> _WHAT IS REQUIRED_
Exactly as they appear below, repeat the lines from the one with "- [Versioning](#versioning)" through the one with "- [Aquiring User", and no others.

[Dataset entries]
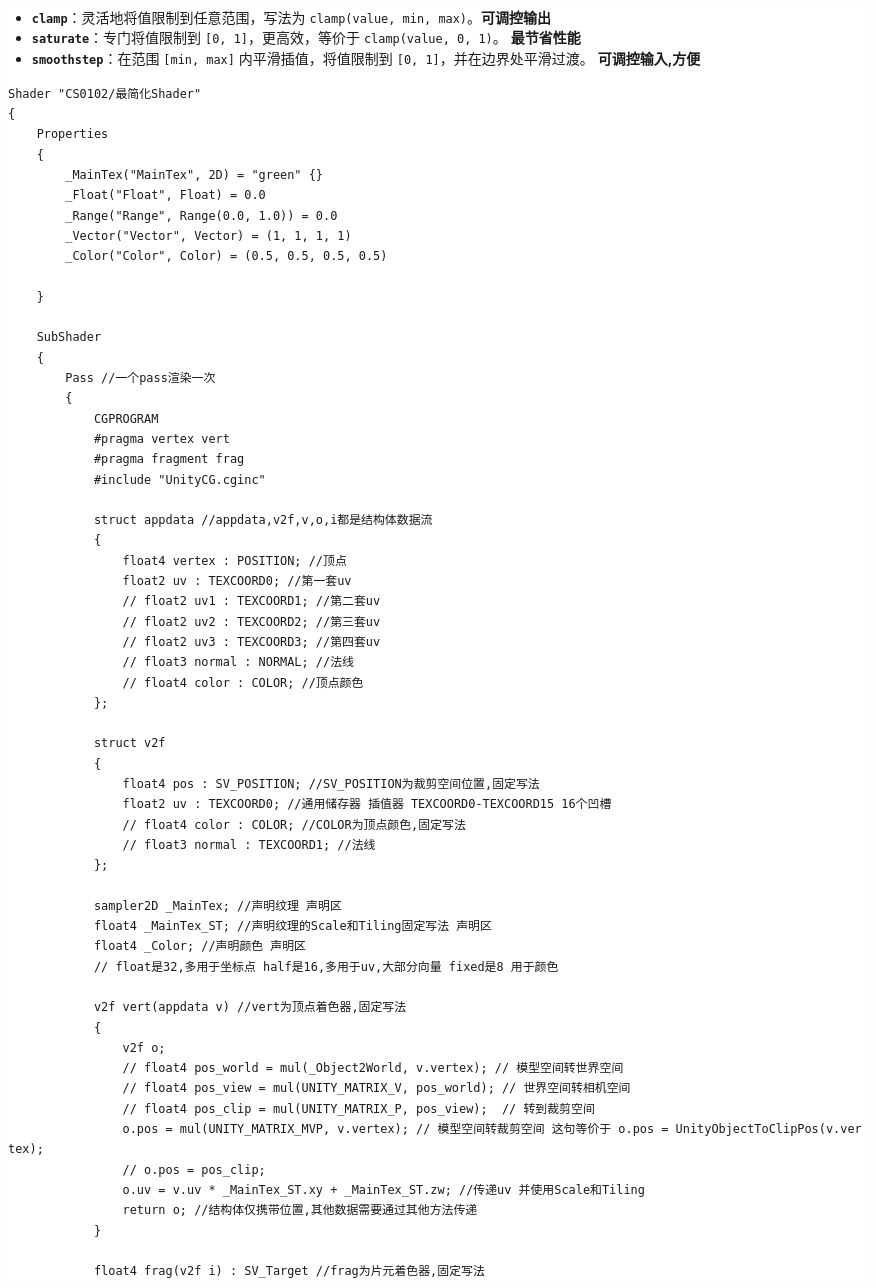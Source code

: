 
- **`clamp`**：灵活地将值限制到任意范围，写法为 `clamp(value, min, max)`。**可调控输出**  
- **`saturate`**：专门将值限制到 `[0, 1]`，更高效，等价于 `clamp(value, 0, 1)`。  **最节省性能**
- **`smoothstep`**：在范围 `[min, max]` 内平滑插值，将值限制到 `[0, 1]`，并在边界处平滑过渡。  **可调控输入,方便**
```
Shader "CS0102/最简化Shader"
{
    Properties
    {
        _MainTex("MainTex", 2D) = "green" {}
        _Float("Float", Float) = 0.0
        _Range("Range", Range(0.0, 1.0)) = 0.0
        _Vector("Vector", Vector) = (1, 1, 1, 1)
        _Color("Color", Color) = (0.5, 0.5, 0.5, 0.5)
        
    }

    SubShader
    {
        Pass //一个pass渲染一次
        {
            CGPROGRAM
            #pragma vertex vert
            #pragma fragment frag
            #include "UnityCG.cginc"

            struct appdata //appdata,v2f,v,o,i都是结构体数据流
            {
                float4 vertex : POSITION; //顶点
                float2 uv : TEXCOORD0; //第一套uv
                // float2 uv1 : TEXCOORD1; //第二套uv
                // float2 uv2 : TEXCOORD2; //第三套uv
                // float2 uv3 : TEXCOORD3; //第四套uv
                // float3 normal : NORMAL; //法线
                // float4 color : COLOR; //顶点颜色
            };

            struct v2f
            {
                float4 pos : SV_POSITION; //SV_POSITION为裁剪空间位置,固定写法
                float2 uv : TEXCOORD0; //通用储存器 插值器 TEXCOORD0-TEXCOORD15 16个凹槽
                // float4 color : COLOR; //COLOR为顶点颜色,固定写法
                // float3 normal : TEXCOORD1; //法线
            };

            sampler2D _MainTex; //声明纹理 声明区
            float4 _MainTex_ST; //声明纹理的Scale和Tiling固定写法 声明区 
            float4 _Color; //声明颜色 声明区
            // float是32,多用于坐标点 half是16,多用于uv,大部分向量 fixed是8 用于颜色

            v2f vert(appdata v) //vert为顶点着色器,固定写法
            {
                v2f o;
                // float4 pos_world = mul(_Object2World, v.vertex); // 模型空间转世界空间
                // float4 pos_view = mul(UNITY_MATRIX_V, pos_world); // 世界空间转相机空间
                // float4 pos_clip = mul(UNITY_MATRIX_P, pos_view);  // 转到裁剪空间
                o.pos = mul(UNITY_MATRIX_MVP, v.vertex); // 模型空间转裁剪空间 这句等价于 o.pos = UnityObjectToClipPos(v.vertex);
                // o.pos = pos_clip;
                o.uv = v.uv * _MainTex_ST.xy + _MainTex_ST.zw; //传递uv 并使用Scale和Tiling
                return o; //结构体仅携带位置,其他数据需要通过其他方法传递
            }

            float4 frag(v2f i) : SV_Target //frag为片元着色器,固定写法
```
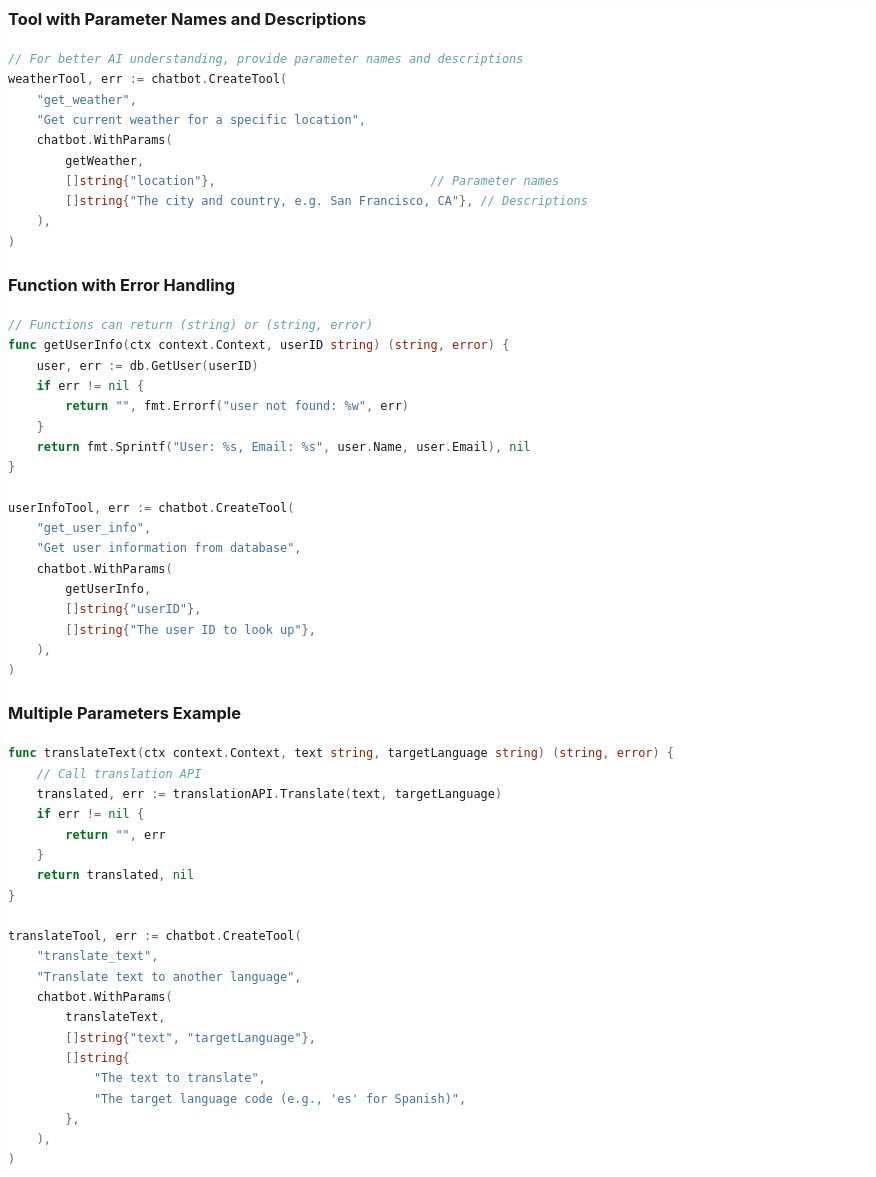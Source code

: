 ### Tool with Parameter Names and Descriptions

```go
// For better AI understanding, provide parameter names and descriptions
weatherTool, err := chatbot.CreateTool(
    "get_weather",
    "Get current weather for a specific location",
    chatbot.WithParams(
        getWeather,
        []string{"location"},                              // Parameter names
        []string{"The city and country, e.g. San Francisco, CA"}, // Descriptions
    ),
)
```

### Function with Error Handling

```go
// Functions can return (string) or (string, error)
func getUserInfo(ctx context.Context, userID string) (string, error) {
    user, err := db.GetUser(userID)
    if err != nil {
        return "", fmt.Errorf("user not found: %w", err)
    }
    return fmt.Sprintf("User: %s, Email: %s", user.Name, user.Email), nil
}

userInfoTool, err := chatbot.CreateTool(
    "get_user_info",
    "Get user information from database",
    chatbot.WithParams(
        getUserInfo,
        []string{"userID"},
        []string{"The user ID to look up"},
    ),
)
```

### Multiple Parameters Example

```go
func translateText(ctx context.Context, text string, targetLanguage string) (string, error) {
    // Call translation API
    translated, err := translationAPI.Translate(text, targetLanguage)
    if err != nil {
        return "", err
    }
    return translated, nil
}

translateTool, err := chatbot.CreateTool(
    "translate_text",
    "Translate text to another language",
    chatbot.WithParams(
        translateText,
        []string{"text", "targetLanguage"},
        []string{
            "The text to translate",
            "The target language code (e.g., 'es' for Spanish)",
        },
    ),
)
```
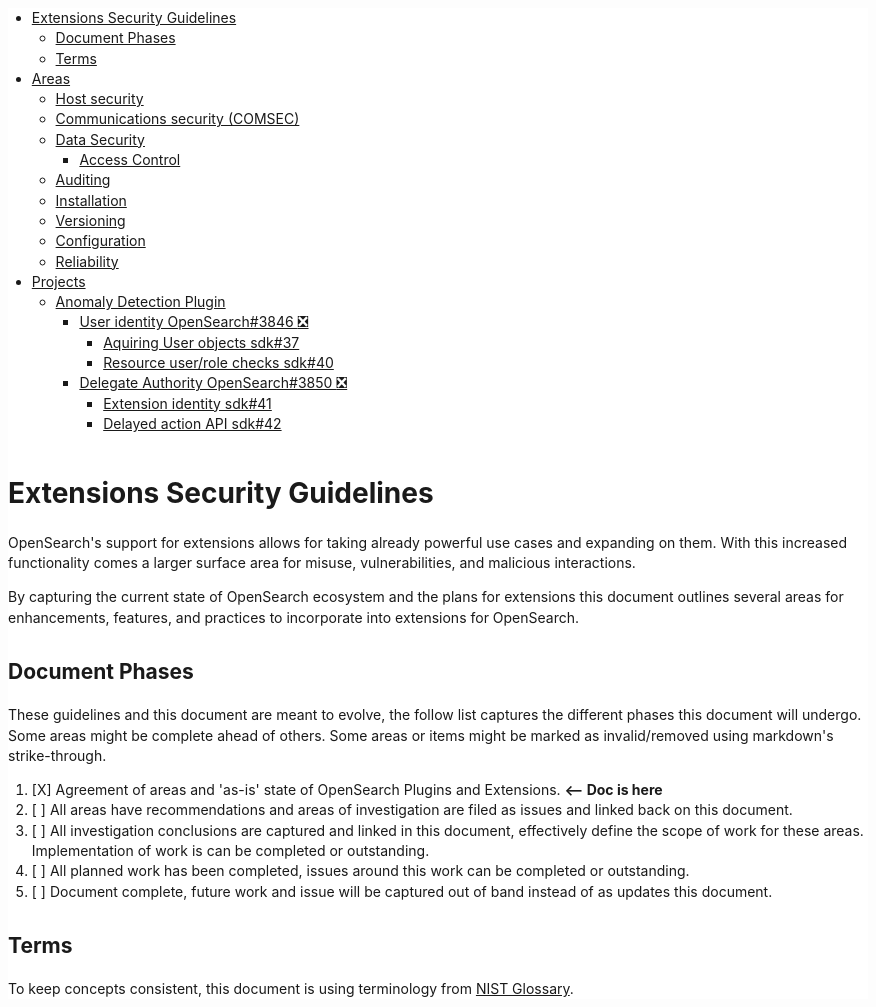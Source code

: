 - [Extensions Security Guidelines](#extensions-security-guidelines)
  - [Document Phases](#document-phases)
  - [Terms](#terms)
- [Areas](#areas)
  - [Host security](#host-security)
  - [Communications security (COMSEC)](#communications-security-comsec)
  - [Data Security](#data-security)
    - [Access Control](#access-control)
  - [Auditing](#auditing)
  - [Installation](#installation)
  - [Versioning](#versioning)
  - [Configuration](#configuration)
  - [Reliability](#reliability)
- [Projects](#projects)
  - [Anomaly Detection Plugin](#anomaly-detection-plugin)
    - [User identity OpenSearch#3846 :negative_squared_cross_mark:](#user-identity-opensearch3846-negative_squared_cross_mark)
      - [Aquiring User objects sdk#37](#aquiring-user-objects-sdk37)
      - [Resource user/role checks sdk#40](#resource-userrole-checks-sdk40)
    - [Delegate Authority  OpenSearch#3850 :negative_squared_cross_mark:](#delegate-authority--opensearch3850-negative_squared_cross_mark)
      - [Extension identity sdk#41](#extension-identity-sdk41)
      - [Delayed action API sdk#42](#delayed-action-api-sdk42)

# Extensions Security Guidelines

OpenSearch's support for extensions allows for taking already powerful use cases and expanding on them. With this increased functionality comes a larger surface area for misuse, vulnerabilities, and malicious interactions.

By capturing the current state of OpenSearch ecosystem  and the plans for extensions this document outlines several areas for enhancements, features, and practices to incorporate into extensions for OpenSearch.

## Document Phases
These guidelines and this document are meant to evolve, the follow list captures the different phases this document will undergo.  Some areas might be complete ahead of others. Some areas or items might be marked as invalid/removed using markdown's strike-through.

1. [X] Agreement of areas and 'as-is' state of OpenSearch Plugins and Extensions. **<-- Doc is here**
2. [ ] All areas have recommendations and areas of investigation are filed as issues and linked back on this document.
3. [ ] All investigation conclusions are captured and linked in this document, effectively define the scope of work for these areas.  Implementation of work is can be completed or outstanding.
4. [ ] All planned work has been completed, issues around this work can be completed or outstanding. 
5. [ ] Document complete, future work and issue will be captured out of band instead of as updates this document.

## Terms
To keep concepts consistent, this document is using terminology from [NIST Glossary](https://csrc.nist.gov/glossary).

> _RESULT OF THE EXERCISE_
  - [Versioning](#versioning)
  - [Configuration](#configuration)
  - [Reliability](#reliability)
- [Projects](#projects)
  - [Anomaly Detection Plugin](#anomaly-detection-plugin)
    - [User identity OpenSearch#3846 :negative_squared_cross_mark:](#user-identity-opensearch3846-negative_squared_cross_mark)
      - [Aquiring User objects sdk#37](#aquiring-user-objects-sdk37)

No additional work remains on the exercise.